Interview mit Szandra Péter

Autorin: Erzsébet Harcos

Im Leben jedes Einzelnen ist die Studienzeit eine ganz besondere. In dieser Zeit entwickeln sich tiefe Freundschaften, berufliche Qualifikationen und Perspektiven, man lernt vieles über sich selbst, man lernt andere Menschen und das Leben kennen. Jeder erlebt diese Zeit anders. Besonders diejenigen, die nicht in ihrem Heimatland, sondern im Ausland studieren, wie Szandra Péter, erleben diese Jahre anders. Sie hat nicht die gewöhnliche Laufbahn einer 18-Jährigen eingeschlagen, denn sie hat ihre Unizeit in Deutschland, in Düsseldorf verbracht. Zur Zeit unterrichtet sie in Baja im Ungarndeutschen-Bildungszentrum (UBZ). Sie erinnert sich aber gerne an ihre Studienjahre in Deutschland.

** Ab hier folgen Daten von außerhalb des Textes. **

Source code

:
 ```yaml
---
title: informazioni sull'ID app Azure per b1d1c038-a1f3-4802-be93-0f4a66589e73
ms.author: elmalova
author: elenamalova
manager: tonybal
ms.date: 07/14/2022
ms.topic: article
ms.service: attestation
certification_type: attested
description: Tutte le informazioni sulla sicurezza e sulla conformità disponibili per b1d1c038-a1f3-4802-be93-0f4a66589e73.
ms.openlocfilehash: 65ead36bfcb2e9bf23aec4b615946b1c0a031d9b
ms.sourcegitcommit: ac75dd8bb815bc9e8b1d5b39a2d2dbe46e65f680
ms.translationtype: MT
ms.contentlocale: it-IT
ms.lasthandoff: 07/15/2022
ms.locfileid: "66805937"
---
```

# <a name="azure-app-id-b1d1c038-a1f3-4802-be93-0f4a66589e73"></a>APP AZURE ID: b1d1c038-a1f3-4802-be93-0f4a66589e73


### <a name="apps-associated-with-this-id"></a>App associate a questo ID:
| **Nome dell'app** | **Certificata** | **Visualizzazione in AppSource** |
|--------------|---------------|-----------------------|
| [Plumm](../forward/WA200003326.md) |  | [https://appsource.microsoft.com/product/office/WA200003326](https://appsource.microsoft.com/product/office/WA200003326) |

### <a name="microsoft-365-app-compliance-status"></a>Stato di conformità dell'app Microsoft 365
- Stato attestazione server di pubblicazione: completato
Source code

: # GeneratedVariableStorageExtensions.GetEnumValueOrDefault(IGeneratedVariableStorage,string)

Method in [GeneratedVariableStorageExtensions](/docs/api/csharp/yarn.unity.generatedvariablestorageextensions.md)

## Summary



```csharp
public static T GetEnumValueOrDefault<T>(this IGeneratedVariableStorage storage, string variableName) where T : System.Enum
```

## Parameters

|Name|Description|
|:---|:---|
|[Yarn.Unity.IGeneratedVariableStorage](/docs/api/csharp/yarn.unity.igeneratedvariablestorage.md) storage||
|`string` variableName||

GeMa hat sie danach gefragt:

Wie bist zu dieser Möglichkeit gekommen in Deutschland zu studieren?
Als ich im letzten Schuljahr des Gymnasiums war, wurde bei uns in der Schule für zwei Schüler ein Stipendium für ein 5-jähriges Studium in Düsseldorf ausgeschrieben. Es sollte von der Düsseldorfer Hermann-Niermann-Stiftung finanziert werden. Voraussetzungen waren ein erfolgreiches Abitur, das Deutsche Sprachdiplom II und die Zugehörigkeit zur deutschen Minderheit.

Musstest du auch eine erfolgreiche Aufnahmeprüfung an einer ungarischen Universität bestehen?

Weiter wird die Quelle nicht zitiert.